● **WHAT THIS TASK INVOLVES**
What is needed is an exact copy of the data below, pictures excluded.

[Data extracted from a collection]
───

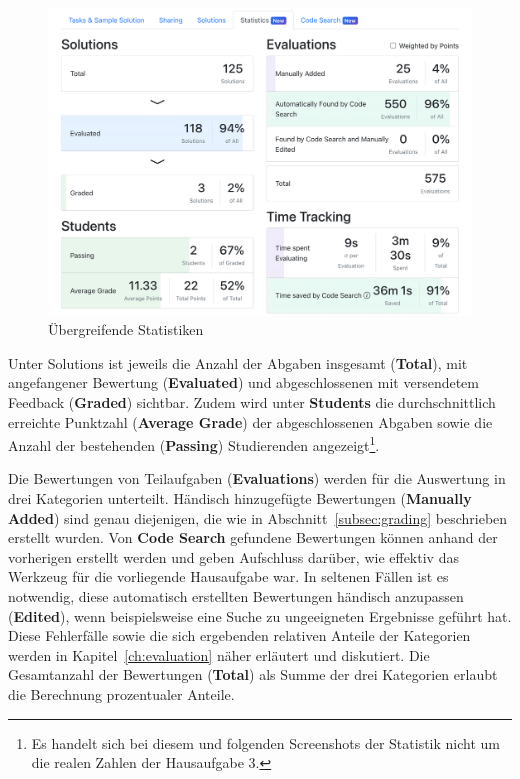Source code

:\begin{figure}
    \centering
    \includegraphics[width=\textwidth]{images/assignment-statistics-basics}
    \caption{Übergreifende Statistiken}
    \label{fig:assignment-statistics-basics}
\end{figure}

Unter Solutions ist jeweils die Anzahl der Abgaben insgesamt (\textbf{Total}), mit angefangener Bewertung (\textbf{Evaluated}) und abgeschlossenen mit versendetem Feedback (\textbf{Graded}) sichtbar.
Zudem wird unter \textbf{Students} die durchschnittlich erreichte Punktzahl (\textbf{Average Grade}) der abgeschlossenen Abgaben sowie die Anzahl der bestehenden (\textbf{Passing}) Studierenden angezeigt\footnote{
    Es handelt sich bei diesem und folgenden Screenshots der Statistik nicht um die realen Zahlen der Hausaufgabe 3.
}.

Die Bewertungen von Teilaufgaben (\textbf{Evaluations}) werden für die Auswertung in drei Kategorien unterteilt.
Händisch hinzugefügte Bewertungen (\textbf{Manually Added}) sind genau diejenigen, die wie in Abschnitt~\ref{subsec:grading} beschrieben erstellt wurden.
Von \textbf{Code Search} gefundene Bewertungen können anhand der vorherigen erstellt werden und geben Aufschluss darüber, wie effektiv das Werkzeug für die vorliegende Hausaufgabe war.
In seltenen Fällen ist es notwendig, diese automatisch erstellten Bewertungen händisch anzupassen (\textbf{Edited}), wenn beispielsweise eine Suche zu ungeeigneten Ergebnisse geführt hat.
Diese Fehlerfälle sowie die sich ergebenden relativen Anteile der Kategorien werden in Kapitel~\ref{ch:evaluation} näher erläutert und diskutiert.
Die Gesamtanzahl der Bewertungen (\textbf{Total}) als Summe der drei Kategorien erlaubt die Berechnung prozentualer Anteile.

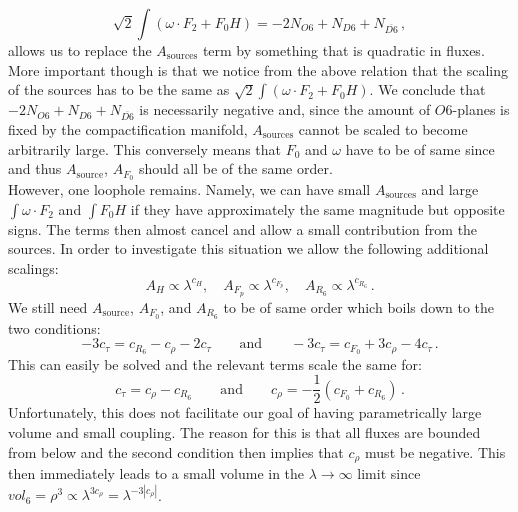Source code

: \documentclass[12pt]{report}
\newcommand{\be}{\begin{equation}}
\newcommand{\ee}{\end{equation}}
\begin{document}
\be 
\sqrt{2} \int \left( \omega \cdot F_2 + F_0 H\right) = -2 N_{O6} + N_{D6} + N_{\overline{D6}}\,,
\ee
allows us to replace the $A_{\text{sources}}$ term by something that is quadratic in fluxes. More important though is that we notice from the above relation that the scaling of the sources has to be the same as $\sqrt{2} \int \left( \omega \cdot F_2 + F_0 H\right)$. We conclude that $-2 N_{O6} + N_{D6} + N_{\overline{D6}}$ is necessarily negative and, since the amount of $O6$-planes is fixed by the compactification manifold, $A_{\text{sources}}$ cannot be scaled to become arbitrarily large. This conversely means that $F_0$ and $\omega$ have to be of same since and thus $A_{\text{source}}$, $A_{F_0}$ should all be of the same order.\\
However, one loophole remains. Namely, we can have small $A_{\text{sources}}$ and large $\int \omega \cdot F_2$ and $\int F_0 H$ if they have approximately the same magnitude but opposite signs. The terms then almost cancel and allow a small contribution from the sources. In order to investigate this situation we allow the following additional scalings:
\be 
A_H \propto \lambda^ {c_H}, \quad A_{F_p} \propto \lambda^ {c_{F_p}},\quad A_{R_6} \propto \lambda^ {c_{R_6}}\,.
\ee
We still need $A_{\text{source}}$, $A_{F_0}$, and $A_{R_6}$ to be of same order which boils down to the two conditions:
\be 
-3 c_\tau = c_{R_6} - c_\rho - 2 c_\tau \qquad \text{and} \qquad -3c_\tau = c_{F_0} + 3 c_\rho - 4 c_\tau\,.
\ee
This can easily be solved and the relevant terms scale the same for:
\be 
c_\tau = c_\rho - c_{R_6} \qquad \text{and} \qquad c_\rho = -\frac{1}{2} \left( c_{F_0} + c_{R_6} \right)\,.
\ee
Unfortunately, this does not facilitate our goal of having parametrically large volume and small coupling. The reason for this is that all fluxes are bounded from below and the second condition then implies that $c_\rho$ must be negative. This then immediately leads to a small volume in the $\lambda \to \infty$ limit since $vol_6 = \rho^ 3 \propto \lambda^ {3 c_\rho} = \lambda^ {-3 |c_\rho|}$.\\
\end{document}
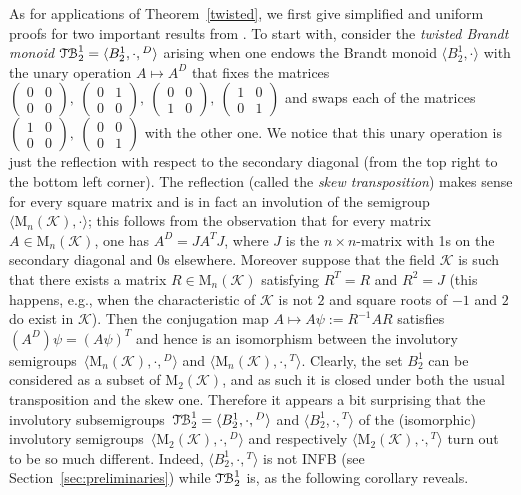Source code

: \documentclass[smallextended]{svjour3}
\newcommand{\sgp}{semi\-group}
\newcommand{\sgps}{semi\-groups}
\newcommand{\iss}{involutory semi\-groups}
\newcommand{\TB}{\ensuremath{\mathcal{T\kern-.5pt B}_2^1}}
\begin{document}
As for applications of Theorem~\ref{twisted}, we first give simplified and uniform proofs for two important results from \cite{ADV:2012}.
To start with, consider the \emph{twisted Brandt monoid} $\TB=\langle B_2^1,\cdot,{}^D\rangle$ arising when one endows the Brandt monoid
$\langle B_2^1,\cdot\rangle$ with the unary operation $A\mapsto A^D$ that fixes the matrices $\left(\begin{smallmatrix} 0 & 0\\ 0 &
0\end{smallmatrix}\right),\ \left(\begin{smallmatrix} 0 & 1\\ 0 & 0\end{smallmatrix}\right),\ \left(\begin{smallmatrix} 0 & 0\\ 1 &
0\end{smallmatrix}\right),\ \left(\begin{smallmatrix} 1 & 0\\ 0 & 1\end{smallmatrix}\right)$ and swaps each of the matrices
$\left(\begin{smallmatrix}1 & 0\\ 0 & 0\end{smallmatrix}\right),\ \left(\begin{smallmatrix} 0 & 0\\ 0 & 1\end{smallmatrix}\right)$ with the
other one. We notice that this unary operation is just the reflection with respect to the secondary diagonal (from the top right to the
bottom left corner). The reflection (called the \emph{skew transposition}) makes sense for every square matrix and is in fact an involution
of the \sgp\ $\langle\mathrm{M}_n(\mathcal{K}),\cdot\rangle$; this follows from the observation that for every matrix
$A\in\mathrm{M}_n(\mathcal{K})$, one has $A^D=JA^TJ$, where $J$ is the $n\times n$-matrix with 1s on the secondary diagonal and 0s
elsewhere. Moreover suppose that the field $\mathcal{K}$ is such that there exists a matrix $R\in\mathrm{M}_n(\mathcal{K})$ satisfying
$R^T=R$ and $R^2=J$ (this happens, e.g., when the characteristic of $\mathcal{K}$ is not  $2$ and  square roots of ${-1}$ and ${2}$ do
exist in $\mathcal{K}$). Then the conjugation map $A\mapsto A\psi:= R^{-1}AR$ satisfies $(A^D)\psi=(A\psi)^T$ and hence is an isomorphism
between the \iss\ $\langle\mathrm{M}_n(\mathcal{K}),\cdot,{}^D\rangle$ and $\langle\mathrm{M}_n(\mathcal{K}),\cdot,{}^T\rangle$. Clearly,
the set $B_2^1$ can be considered as a subset of $\mathrm{M}_2(\mathcal{K})$, and as such it is closed under both the usual transposition
and the skew one. Therefore it appears a bit surprising that the involutory sub\sgps\ $\TB=\langle B_2^1,\cdot,{}^D\rangle$ and $\langle
B_2^1,\cdot,{}^T\rangle$ of the (isomorphic) \iss\ $\langle\mathrm{M}_2(\mathcal{K}),\cdot,{}^D\rangle$ and respectively
$\langle\mathrm{M}_2(\mathcal{K}),\cdot,{}^T\rangle$ turn out to be so much different. Indeed, $\langle B_2^1,\cdot,{}^T\rangle$ is not
INFB (see Section~\ref{sec:preliminaries}) while $\TB$ is, as the following corollary reveals.
\end{document}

───

● **EXERCISE SOLUTION**
Source code

:\begin{figure}
    \centering
    \includegraphics[width=\textwidth]{images/assignment-statistics-basics}
    \caption{Übergreifende Statistiken}
    \label{fig:assignment-statistics-basics}
\end{figure}

Unter Solutions ist jeweils die Anzahl der Abgaben insgesamt (\textbf{Total}), mit angefangener Bewertung (\textbf{Evaluated}) und abgeschlossenen mit versendetem Feedback (\textbf{Graded}) sichtbar.
Zudem wird unter \textbf{Students} die durchschnittlich erreichte Punktzahl (\textbf{Average Grade}) der abgeschlossenen Abgaben sowie die Anzahl der bestehenden (\textbf{Passing}) Studierenden angezeigt\footnote{
    Es handelt sich bei diesem und folgenden Screenshots der Statistik nicht um die realen Zahlen der Hausaufgabe 3.
}.

Die Bewertungen von Teilaufgaben (\textbf{Evaluations}) werden für die Auswertung in drei Kategorien unterteilt.
Händisch hinzugefügte Bewertungen (\textbf{Manually Added}) sind genau diejenigen, die wie in Abschnitt~\ref{subsec:grading} beschrieben erstellt wurden.
Von \textbf{Code Search} gefundene Bewertungen können anhand der vorherigen erstellt werden und geben Aufschluss darüber, wie effektiv das Werkzeug für die vorliegende Hausaufgabe war.
In seltenen Fällen ist es notwendig, diese automatisch erstellten Bewertungen händisch anzupassen (\textbf{Edited}), wenn beispielsweise eine Suche zu ungeeigneten Ergebnisse geführt hat.
Diese Fehlerfälle sowie die sich ergebenden relativen Anteile der Kategorien werden in Kapitel~\ref{ch:evaluation} näher erläutert und diskutiert.
Die Gesamtanzahl der Bewertungen (\textbf{Total}) als Summe der drei Kategorien erlaubt die Berechnung prozentualer Anteile.

Source code

: \documentclass[12pt]{report}
\newcommand{\be}{\begin{equation}}
\newcommand{\ee}{\end{equation}}
\begin{document}
\be 
\sqrt{2} \int \left( \omega \cdot F_2 + F_0 H\right) = -2 N_{O6} + N_{D6} + N_{\overline{D6}}\,,
\ee
allows us to replace the $A_{\text{sources}}$ term by something that is quadratic in fluxes. More important though is that we notice from the above relation that the scaling of the sources has to be the same as $\sqrt{2} \int \left( \omega \cdot F_2 + F_0 H\right)$. We conclude that $-2 N_{O6} + N_{D6} + N_{\overline{D6}}$ is necessarily negative and, since the amount of $O6$-planes is fixed by the compactification manifold, $A_{\text{sources}}$ cannot be scaled to become arbitrarily large. This conversely means that $F_0$ and $\omega$ have to be of same since and thus $A_{\text{source}}$, $A_{F_0}$ should all be of the same order.\\
However, one loophole remains. Namely, we can have small $A_{\text{sources}}$ and large $\int \omega \cdot F_2$ and $\int F_0 H$ if they have approximately the same magnitude but opposite signs. The terms then almost cancel and allow a small contribution from the sources. In order to investigate this situation we allow the following additional scalings:
\be 
A_H \propto \lambda^ {c_H}, \quad A_{F_p} \propto \lambda^ {c_{F_p}},\quad A_{R_6} \propto \lambda^ {c_{R_6}}\,.
\ee
We still need $A_{\text{source}}$, $A_{F_0}$, and $A_{R_6}$ to be of same order which boils down to the two conditions:
\be 
-3 c_\tau = c_{R_6} - c_\rho - 2 c_\tau \qquad \text{and} \qquad -3c_\tau = c_{F_0} + 3 c_\rho - 4 c_\tau\,.
\ee
This can easily be solved and the relevant terms scale the same for:
\be 
c_\tau = c_\rho - c_{R_6} \qquad \text{and} \qquad c_\rho = -\frac{1}{2} \left( c_{F_0} + c_{R_6} \right)\,.
\ee
Unfortunately, this does not facilitate our goal of having parametrically large volume and small coupling. The reason for this is that all fluxes are bounded from below and the second condition then implies that $c_\rho$ must be negative. This then immediately leads to a small volume in the $\lambda \to \infty$ limit since $vol_6 = \rho^ 3 \propto \lambda^ {3 c_\rho} = \lambda^ {-3 |c_\rho|}$.\\
\end{document}
Source code

: \documentclass[smallextended]{svjour3}
\newcommand{\sgp}{semi\-group}
\newcommand{\sgps}{semi\-groups}
\newcommand{\iss}{involutory semi\-groups}
\newcommand{\TB}{\ensuremath{\mathcal{T\kern-.5pt B}_2^1}}
\begin{document}
As for applications of Theorem~\ref{twisted}, we first give simplified and uniform proofs for two important results from \cite{ADV:2012}.
To start with, consider the \emph{twisted Brandt monoid} $\TB=\langle B_2^1,\cdot,{}^D\rangle$ arising when one endows the Brandt monoid
$\langle B_2^1,\cdot\rangle$ with the unary operation $A\mapsto A^D$ that fixes the matrices $\left(\begin{smallmatrix} 0 & 0\\ 0 &
0\end{smallmatrix}\right),\ \left(\begin{smallmatrix} 0 & 1\\ 0 & 0\end{smallmatrix}\right),\ \left(\begin{smallmatrix} 0 & 0\\ 1 &
0\end{smallmatrix}\right),\ \left(\begin{smallmatrix} 1 & 0\\ 0 & 1\end{smallmatrix}\right)$ and swaps each of the matrices
$\left(\begin{smallmatrix}1 & 0\\ 0 & 0\end{smallmatrix}\right),\ \left(\begin{smallmatrix} 0 & 0\\ 0 & 1\end{smallmatrix}\right)$ with the
other one. We notice that this unary operation is just the reflection with respect to the secondary diagonal (from the top right to the
bottom left corner). The reflection (called the \emph{skew transposition}) makes sense for every square matrix and is in fact an involution
of the \sgp\ $\langle\mathrm{M}_n(\mathcal{K}),\cdot\rangle$; this follows from the observation that for every matrix
$A\in\mathrm{M}_n(\mathcal{K})$, one has $A^D=JA^TJ$, where $J$ is the $n\times n$-matrix with 1s on the secondary diagonal and 0s
elsewhere. Moreover suppose that the field $\mathcal{K}$ is such that there exists a matrix $R\in\mathrm{M}_n(\mathcal{K})$ satisfying
$R^T=R$ and $R^2=J$ (this happens, e.g., when the characteristic of $\mathcal{K}$ is not  $2$ and  square roots of ${-1}$ and ${2}$ do
exist in $\mathcal{K}$). Then the conjugation map $A\mapsto A\psi:= R^{-1}AR$ satisfies $(A^D)\psi=(A\psi)^T$ and hence is an isomorphism
between the \iss\ $\langle\mathrm{M}_n(\mathcal{K}),\cdot,{}^D\rangle$ and $\langle\mathrm{M}_n(\mathcal{K}),\cdot,{}^T\rangle$. Clearly,
the set $B_2^1$ can be considered as a subset of $\mathrm{M}_2(\mathcal{K})$, and as such it is closed under both the usual transposition
and the skew one. Therefore it appears a bit surprising that the involutory sub\sgps\ $\TB=\langle B_2^1,\cdot,{}^D\rangle$ and $\langle
B_2^1,\cdot,{}^T\rangle$ of the (isomorphic) \iss\ $\langle\mathrm{M}_2(\mathcal{K}),\cdot,{}^D\rangle$ and respectively
$\langle\mathrm{M}_2(\mathcal{K}),\cdot,{}^T\rangle$ turn out to be so much different. Indeed, $\langle B_2^1,\cdot,{}^T\rangle$ is not
INFB (see Section~\ref{sec:preliminaries}) while $\TB$ is, as the following corollary reveals.
\end{document}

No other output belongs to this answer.